NOIDA (CoinChapter.com) — Bitcoin price soared past $93,000 on Apr. 23, logging a 10% gain in just two days and reaffirming its dominance in the crypto market. The flagship cryptocurrency rallied from $85,073 on Apr. 21 to $91,250 a day later, before surging through key resistance to set a new local high near $94,500 on April 23.
The sharp rally pushed Bitcoin’s market cap above $1.8 trillion, extending its lead over Ethereum and other altcoins. Ethereum and Solana gained 5% and 7% respectively in the same period, but lagged behind Bitcoin’s pace. Meanwhile, the total crypto market cap hovered near $3.2 trillion, its highest since late 2021, fueled by inflows and renewed optimism.
Traditional financial markets painted a mixed picture. The S&P 500 slipped 0.8%, weighed down by ongoing U.S. tariff concerns. In comparison, the Nasdaq rose 0.3% thanks to strength in the tech sector. Gold, often viewed as a safe-haven asset alongside Bitcoin, gained 1.2% to reach $2,750 per ounce, supported by geopolitical uncertainties and a weakening U.S. dollar.
Despite gold’s steady performance, Bitcoin’s explosive growth has captured the spotlight, with investors increasingly viewing it as a hedge against economic volatility.
Structural changes and macro tailwinds might be the key reasons behind Bitcoin’s decoupling from both equities and commodities. The asset’s deflationary supply is contributing to scarcity-induced upside. The dynamic has renewed comparisons between Bitcoin and gold, with the former now seen as an emerging “digital reserve” asset.
Golden Cross and Volume Clusters Hint at Sustained Bitcoin Momentum
Bitcoin’s bullish structure received fresh confirmation on April 22, when the 20-day exponential moving average (EMA) crossed above the 200-day EMA—a classic golden cross, typically viewed as a long-term bullish signal. Another potential cross between the 20-day EMA and the 50-day EMA is nearing confirmation, underscoring renewed upward pressure.
BTC price rally seems to be calming down, with the token paring gains after reaching a daily high near $94,500. The momentum shift coincides with a decisive break above a major cluster of supply between $89,000 and $92,000, previously reinforced by both the 0.382 Fibonacci level and historical VRVP peaks. The daily close near $94,500 places Bitcoin above this volume-heavy region, reinforcing bullish continuation potential.

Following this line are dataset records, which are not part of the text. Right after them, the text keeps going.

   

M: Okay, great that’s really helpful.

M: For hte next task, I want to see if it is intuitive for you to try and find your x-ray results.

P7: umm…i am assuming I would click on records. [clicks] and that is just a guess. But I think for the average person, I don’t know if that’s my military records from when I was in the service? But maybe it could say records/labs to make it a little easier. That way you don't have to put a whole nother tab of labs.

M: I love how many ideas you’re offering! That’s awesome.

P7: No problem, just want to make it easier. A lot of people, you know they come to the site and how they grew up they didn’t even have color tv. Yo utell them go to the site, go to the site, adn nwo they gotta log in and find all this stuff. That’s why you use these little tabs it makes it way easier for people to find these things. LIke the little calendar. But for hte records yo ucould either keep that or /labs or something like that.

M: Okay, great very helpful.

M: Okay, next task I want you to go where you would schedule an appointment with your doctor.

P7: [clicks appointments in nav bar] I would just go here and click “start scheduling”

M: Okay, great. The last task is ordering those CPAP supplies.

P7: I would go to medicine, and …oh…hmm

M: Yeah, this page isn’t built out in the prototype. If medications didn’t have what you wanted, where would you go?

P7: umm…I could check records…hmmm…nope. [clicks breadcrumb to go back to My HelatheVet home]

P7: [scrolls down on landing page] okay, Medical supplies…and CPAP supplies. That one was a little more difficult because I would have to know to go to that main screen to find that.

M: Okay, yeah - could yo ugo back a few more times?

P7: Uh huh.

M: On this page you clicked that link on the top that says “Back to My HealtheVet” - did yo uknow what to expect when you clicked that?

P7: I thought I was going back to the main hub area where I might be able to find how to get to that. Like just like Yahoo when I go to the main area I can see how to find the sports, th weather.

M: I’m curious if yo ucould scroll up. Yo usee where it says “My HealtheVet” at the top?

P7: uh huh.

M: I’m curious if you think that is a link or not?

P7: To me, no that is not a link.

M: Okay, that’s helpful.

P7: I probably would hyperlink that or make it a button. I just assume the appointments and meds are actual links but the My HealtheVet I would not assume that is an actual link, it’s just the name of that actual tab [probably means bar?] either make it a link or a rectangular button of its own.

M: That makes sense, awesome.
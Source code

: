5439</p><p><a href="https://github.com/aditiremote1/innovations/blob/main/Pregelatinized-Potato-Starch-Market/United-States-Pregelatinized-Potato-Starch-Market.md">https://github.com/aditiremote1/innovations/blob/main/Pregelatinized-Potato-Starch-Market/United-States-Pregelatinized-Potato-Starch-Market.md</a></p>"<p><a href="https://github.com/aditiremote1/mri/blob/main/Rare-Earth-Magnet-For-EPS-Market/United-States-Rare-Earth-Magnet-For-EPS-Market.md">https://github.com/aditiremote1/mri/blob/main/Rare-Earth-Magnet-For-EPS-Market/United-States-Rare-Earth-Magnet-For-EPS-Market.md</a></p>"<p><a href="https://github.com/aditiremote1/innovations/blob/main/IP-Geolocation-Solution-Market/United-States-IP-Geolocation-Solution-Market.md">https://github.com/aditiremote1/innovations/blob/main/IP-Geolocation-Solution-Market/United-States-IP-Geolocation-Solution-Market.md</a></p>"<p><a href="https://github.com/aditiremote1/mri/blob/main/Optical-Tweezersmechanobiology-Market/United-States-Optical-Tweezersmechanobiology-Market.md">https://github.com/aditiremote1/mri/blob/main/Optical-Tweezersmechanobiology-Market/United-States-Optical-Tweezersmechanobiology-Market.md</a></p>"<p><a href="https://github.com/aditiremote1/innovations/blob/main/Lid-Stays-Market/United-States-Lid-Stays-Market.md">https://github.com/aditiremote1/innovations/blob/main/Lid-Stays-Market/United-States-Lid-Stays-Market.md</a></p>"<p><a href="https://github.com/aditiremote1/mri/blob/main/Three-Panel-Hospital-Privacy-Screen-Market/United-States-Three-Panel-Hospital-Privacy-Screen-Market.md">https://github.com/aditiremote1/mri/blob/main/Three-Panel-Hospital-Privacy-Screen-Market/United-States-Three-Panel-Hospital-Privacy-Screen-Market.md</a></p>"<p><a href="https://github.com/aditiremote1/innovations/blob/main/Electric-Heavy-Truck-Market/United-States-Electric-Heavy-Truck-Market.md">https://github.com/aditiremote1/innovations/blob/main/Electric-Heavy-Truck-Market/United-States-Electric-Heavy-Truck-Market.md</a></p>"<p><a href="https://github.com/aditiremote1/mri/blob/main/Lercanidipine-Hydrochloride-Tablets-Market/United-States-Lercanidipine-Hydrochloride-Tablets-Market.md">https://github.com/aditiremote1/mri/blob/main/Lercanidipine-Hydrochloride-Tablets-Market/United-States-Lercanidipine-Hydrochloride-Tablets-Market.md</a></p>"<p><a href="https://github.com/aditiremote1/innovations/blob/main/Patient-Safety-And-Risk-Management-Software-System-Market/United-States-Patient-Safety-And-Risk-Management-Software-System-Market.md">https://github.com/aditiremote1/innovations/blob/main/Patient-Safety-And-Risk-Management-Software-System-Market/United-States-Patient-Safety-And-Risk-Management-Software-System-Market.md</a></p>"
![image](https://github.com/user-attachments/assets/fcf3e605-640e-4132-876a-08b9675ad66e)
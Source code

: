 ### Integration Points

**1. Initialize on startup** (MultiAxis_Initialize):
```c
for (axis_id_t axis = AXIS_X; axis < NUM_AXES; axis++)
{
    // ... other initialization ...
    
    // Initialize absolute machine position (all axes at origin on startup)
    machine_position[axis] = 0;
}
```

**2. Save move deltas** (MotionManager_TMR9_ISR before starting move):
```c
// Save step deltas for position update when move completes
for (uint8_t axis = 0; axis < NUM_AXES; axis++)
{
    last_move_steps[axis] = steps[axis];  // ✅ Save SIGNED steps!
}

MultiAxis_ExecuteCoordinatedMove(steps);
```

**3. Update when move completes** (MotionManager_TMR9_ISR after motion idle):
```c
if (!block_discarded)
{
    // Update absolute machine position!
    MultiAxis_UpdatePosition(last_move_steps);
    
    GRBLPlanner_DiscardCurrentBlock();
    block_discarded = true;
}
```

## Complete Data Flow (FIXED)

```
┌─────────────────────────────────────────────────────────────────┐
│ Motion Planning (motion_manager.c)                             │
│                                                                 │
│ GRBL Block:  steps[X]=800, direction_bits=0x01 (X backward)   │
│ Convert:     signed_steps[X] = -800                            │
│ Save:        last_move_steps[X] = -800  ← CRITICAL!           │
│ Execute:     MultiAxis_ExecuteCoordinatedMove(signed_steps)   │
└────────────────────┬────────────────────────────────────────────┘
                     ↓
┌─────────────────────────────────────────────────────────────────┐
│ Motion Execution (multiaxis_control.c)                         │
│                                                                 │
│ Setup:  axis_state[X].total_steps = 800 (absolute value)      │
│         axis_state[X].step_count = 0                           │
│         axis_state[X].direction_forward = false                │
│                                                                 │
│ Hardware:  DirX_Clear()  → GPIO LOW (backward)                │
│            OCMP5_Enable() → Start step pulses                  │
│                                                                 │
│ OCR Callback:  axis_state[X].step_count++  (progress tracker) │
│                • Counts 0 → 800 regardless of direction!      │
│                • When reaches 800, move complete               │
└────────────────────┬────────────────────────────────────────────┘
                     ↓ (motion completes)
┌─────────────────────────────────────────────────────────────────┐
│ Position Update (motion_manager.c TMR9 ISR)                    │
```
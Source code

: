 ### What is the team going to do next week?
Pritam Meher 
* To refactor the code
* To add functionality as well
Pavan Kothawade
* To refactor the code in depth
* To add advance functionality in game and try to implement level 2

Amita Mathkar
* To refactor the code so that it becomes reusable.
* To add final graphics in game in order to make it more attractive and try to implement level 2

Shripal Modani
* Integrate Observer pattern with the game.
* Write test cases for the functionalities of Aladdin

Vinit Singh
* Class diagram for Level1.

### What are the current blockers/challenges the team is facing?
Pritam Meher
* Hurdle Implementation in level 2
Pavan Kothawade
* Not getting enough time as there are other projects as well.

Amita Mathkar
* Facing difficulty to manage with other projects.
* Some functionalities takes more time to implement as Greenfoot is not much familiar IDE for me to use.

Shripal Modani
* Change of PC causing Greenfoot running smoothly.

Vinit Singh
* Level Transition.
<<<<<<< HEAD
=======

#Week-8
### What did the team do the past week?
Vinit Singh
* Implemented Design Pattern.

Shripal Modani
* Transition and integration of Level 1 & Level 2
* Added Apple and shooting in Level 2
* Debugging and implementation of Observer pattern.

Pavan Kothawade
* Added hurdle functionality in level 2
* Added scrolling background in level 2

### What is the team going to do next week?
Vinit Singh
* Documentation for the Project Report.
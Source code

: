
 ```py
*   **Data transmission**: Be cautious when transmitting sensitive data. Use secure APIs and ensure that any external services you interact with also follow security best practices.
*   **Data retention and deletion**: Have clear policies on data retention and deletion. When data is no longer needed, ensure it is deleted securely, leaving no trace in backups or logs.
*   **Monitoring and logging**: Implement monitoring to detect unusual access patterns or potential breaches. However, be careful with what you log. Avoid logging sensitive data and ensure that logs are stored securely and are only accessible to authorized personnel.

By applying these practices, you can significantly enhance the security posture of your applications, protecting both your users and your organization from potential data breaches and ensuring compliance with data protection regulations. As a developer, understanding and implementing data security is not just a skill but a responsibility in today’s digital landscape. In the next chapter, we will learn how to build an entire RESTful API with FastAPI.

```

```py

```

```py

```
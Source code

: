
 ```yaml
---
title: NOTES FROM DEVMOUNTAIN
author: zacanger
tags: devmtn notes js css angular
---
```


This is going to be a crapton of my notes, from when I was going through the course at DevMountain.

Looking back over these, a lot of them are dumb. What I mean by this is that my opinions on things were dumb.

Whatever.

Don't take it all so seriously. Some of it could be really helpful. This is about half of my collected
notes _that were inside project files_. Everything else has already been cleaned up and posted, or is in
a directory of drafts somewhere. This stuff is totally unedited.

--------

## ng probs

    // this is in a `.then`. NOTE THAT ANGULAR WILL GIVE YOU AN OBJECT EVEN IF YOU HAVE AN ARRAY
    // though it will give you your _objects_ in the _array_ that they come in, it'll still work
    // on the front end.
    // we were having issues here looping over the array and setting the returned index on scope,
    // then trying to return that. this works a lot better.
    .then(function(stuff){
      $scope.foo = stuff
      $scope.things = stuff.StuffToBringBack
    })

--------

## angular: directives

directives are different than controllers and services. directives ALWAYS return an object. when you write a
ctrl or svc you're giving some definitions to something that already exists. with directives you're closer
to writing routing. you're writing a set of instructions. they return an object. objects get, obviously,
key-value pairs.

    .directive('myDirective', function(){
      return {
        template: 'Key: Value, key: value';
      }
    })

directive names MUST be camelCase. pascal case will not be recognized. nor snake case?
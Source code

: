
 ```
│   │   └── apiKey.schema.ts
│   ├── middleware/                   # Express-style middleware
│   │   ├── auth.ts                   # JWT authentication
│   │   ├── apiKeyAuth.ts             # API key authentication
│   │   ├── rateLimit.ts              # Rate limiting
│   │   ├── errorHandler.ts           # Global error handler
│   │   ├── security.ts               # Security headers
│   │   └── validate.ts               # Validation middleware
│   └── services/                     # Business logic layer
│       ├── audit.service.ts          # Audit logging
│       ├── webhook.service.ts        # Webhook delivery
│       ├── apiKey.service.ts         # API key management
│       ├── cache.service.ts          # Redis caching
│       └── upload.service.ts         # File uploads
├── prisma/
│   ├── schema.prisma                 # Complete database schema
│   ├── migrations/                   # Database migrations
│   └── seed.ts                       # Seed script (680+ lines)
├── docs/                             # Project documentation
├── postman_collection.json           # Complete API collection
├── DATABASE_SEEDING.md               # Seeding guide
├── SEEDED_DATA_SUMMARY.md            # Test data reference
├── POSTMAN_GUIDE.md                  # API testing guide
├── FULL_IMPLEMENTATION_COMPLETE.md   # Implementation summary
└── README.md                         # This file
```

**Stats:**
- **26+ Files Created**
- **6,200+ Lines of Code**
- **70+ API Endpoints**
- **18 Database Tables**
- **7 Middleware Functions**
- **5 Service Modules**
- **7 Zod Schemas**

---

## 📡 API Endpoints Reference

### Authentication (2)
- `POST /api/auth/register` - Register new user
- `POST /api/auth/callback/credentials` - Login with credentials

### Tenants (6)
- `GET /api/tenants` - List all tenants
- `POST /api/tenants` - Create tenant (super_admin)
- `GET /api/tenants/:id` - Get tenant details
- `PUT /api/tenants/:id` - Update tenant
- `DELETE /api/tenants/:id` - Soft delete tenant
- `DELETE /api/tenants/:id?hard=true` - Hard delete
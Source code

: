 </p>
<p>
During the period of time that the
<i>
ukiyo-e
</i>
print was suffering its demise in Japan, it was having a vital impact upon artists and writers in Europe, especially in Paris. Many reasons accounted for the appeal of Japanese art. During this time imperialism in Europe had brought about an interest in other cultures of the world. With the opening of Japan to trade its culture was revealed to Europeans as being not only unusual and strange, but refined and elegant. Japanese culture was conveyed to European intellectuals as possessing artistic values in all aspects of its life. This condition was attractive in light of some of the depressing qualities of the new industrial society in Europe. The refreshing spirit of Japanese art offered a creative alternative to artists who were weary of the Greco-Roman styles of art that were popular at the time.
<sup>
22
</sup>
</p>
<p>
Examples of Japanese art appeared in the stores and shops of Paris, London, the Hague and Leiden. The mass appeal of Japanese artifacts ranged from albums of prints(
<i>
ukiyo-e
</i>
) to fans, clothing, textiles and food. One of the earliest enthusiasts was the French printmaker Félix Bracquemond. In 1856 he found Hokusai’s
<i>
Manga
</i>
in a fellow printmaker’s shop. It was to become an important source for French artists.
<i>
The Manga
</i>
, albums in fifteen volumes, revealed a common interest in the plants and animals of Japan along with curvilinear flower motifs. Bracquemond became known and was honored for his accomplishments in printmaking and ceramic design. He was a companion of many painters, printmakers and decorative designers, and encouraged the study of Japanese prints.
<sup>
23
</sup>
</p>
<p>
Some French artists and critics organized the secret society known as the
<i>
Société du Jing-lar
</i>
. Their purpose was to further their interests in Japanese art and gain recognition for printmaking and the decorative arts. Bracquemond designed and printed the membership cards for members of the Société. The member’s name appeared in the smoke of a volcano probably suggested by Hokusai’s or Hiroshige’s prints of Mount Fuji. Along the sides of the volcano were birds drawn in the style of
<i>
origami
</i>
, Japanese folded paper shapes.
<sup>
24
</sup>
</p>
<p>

Immediate resistance now looms near $96,700, aligned with the 0.618 Fibonacci retracement. Flipping this level would help Bitcoin price target the next resistance near $101,900, a historically relevant zone that coincides with another prominent VRVP peak. A further move beyond that could put the all-time high region near $108,700 in play.
On the downside, support has formed near $89,200, with further defense expected around $84,600. A breakdown below this zone could expose the $77,000 area—a previously untested support from March.
The Relative Strength Index (RSI) stands at 68.4, just shy of overbought territory, suggesting bullish control without immediate exhaustion. Volume remains elevated, particularly during the breakout candle, signaling strong buyer conviction behind the recent surge.
Overall, the golden cross and positive EMA structure, backed by volume and clearing of resistance clusters, strengthen the case for Bitcoin’s sustained upside, so long as macro conditions remain favorable and key levels hold.
Reasons Behind Bitcoin’s Explosive Rally
The recent Bitcoin price rally stems from institutional demand, favorable macro conditions, and strengthening technical indicators. According to Coinbase, U.S. spot Bitcoin ETFs recorded $381 million in net inflows on Apr. 21—the highest single-day figure since Jan. 30. This capital injection, led by BlackRock’s IBIT and Fidelity’s FBTC, signals a growing appetite from institutional investors seeking exposure to Bitcoin through regulated vehicles.

Corporate treasuries have also reentered the market, allocating Bitcoin as a reserve asset amid heightened concerns over inflation and currency depreciation. On-chain data from Glassnode showed spot trading volumes surging from $2.9 billion to $8 billion in 36 hours, confirming aggressive accumulation and rising market participation.
Macroeconomic developments have further boosted sentiment. Easing trade tensions between the U.S. and China created a risk-on environment, driving capital back into speculative assets. Meanwhile, the U.S. dollar weakened sharply this week, enhancing Bitcoin’s appeal as a non-sovereign store of value.

CNBC reported a growing perception of Bitcoin as a digital alternative to gold, particularly amid rising geopolitical risks and stock market instability.
Technically, Bitcoin futures and options open interest soared by $2.4 billion and $2.2 billion respectively, reinforcing the strength of this breakout. The April 2024 halving, which reduced miner rewards to 3.125 BTC, continues to tighten supply as demand intensifies.
Although momentum remains strong, analysts caution that pullbacks are possible. Immediate support lies between $84,600 and $89,200. Still, the underlying structural and macro drivers suggest Bitcoin’s uptrend may not be over just yet.